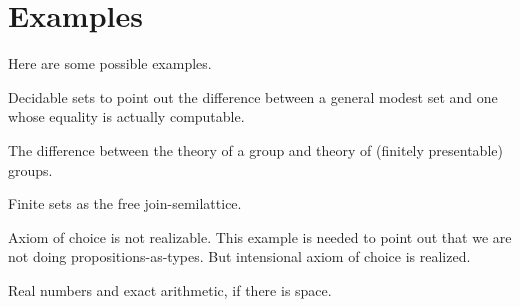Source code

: \section{Examples}
\label{sec:examples}

Here are some possible examples.

Decidable sets to point out the difference between a general modest
set and one whose equality is actually computable.

The difference between the theory of a group and theory of (finitely
presentable) groups.

Finite sets as the free join-semilattice.

Axiom of choice is not realizable. This example is needed to point out
that we are not doing propositions-as-types. But intensional axiom of
choice is realized.

Real numbers and exact arithmetic, if there is space.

^^^^^^^^

Aim of the exercise | Only the lines above starting at the line that holds "Here are some possible examples." and ending at the line that holds "Finite sets as the free join-semilattice." are to be repeated, exactly and in full.

Answer for this exercise |
Here are some possible examples.

Decidable sets to point out the difference between a general modest
set and one whose equality is actually computable.

The difference between the theory of a group and theory of (finitely
presentable) groups.

Finite sets as the free join-semilattice.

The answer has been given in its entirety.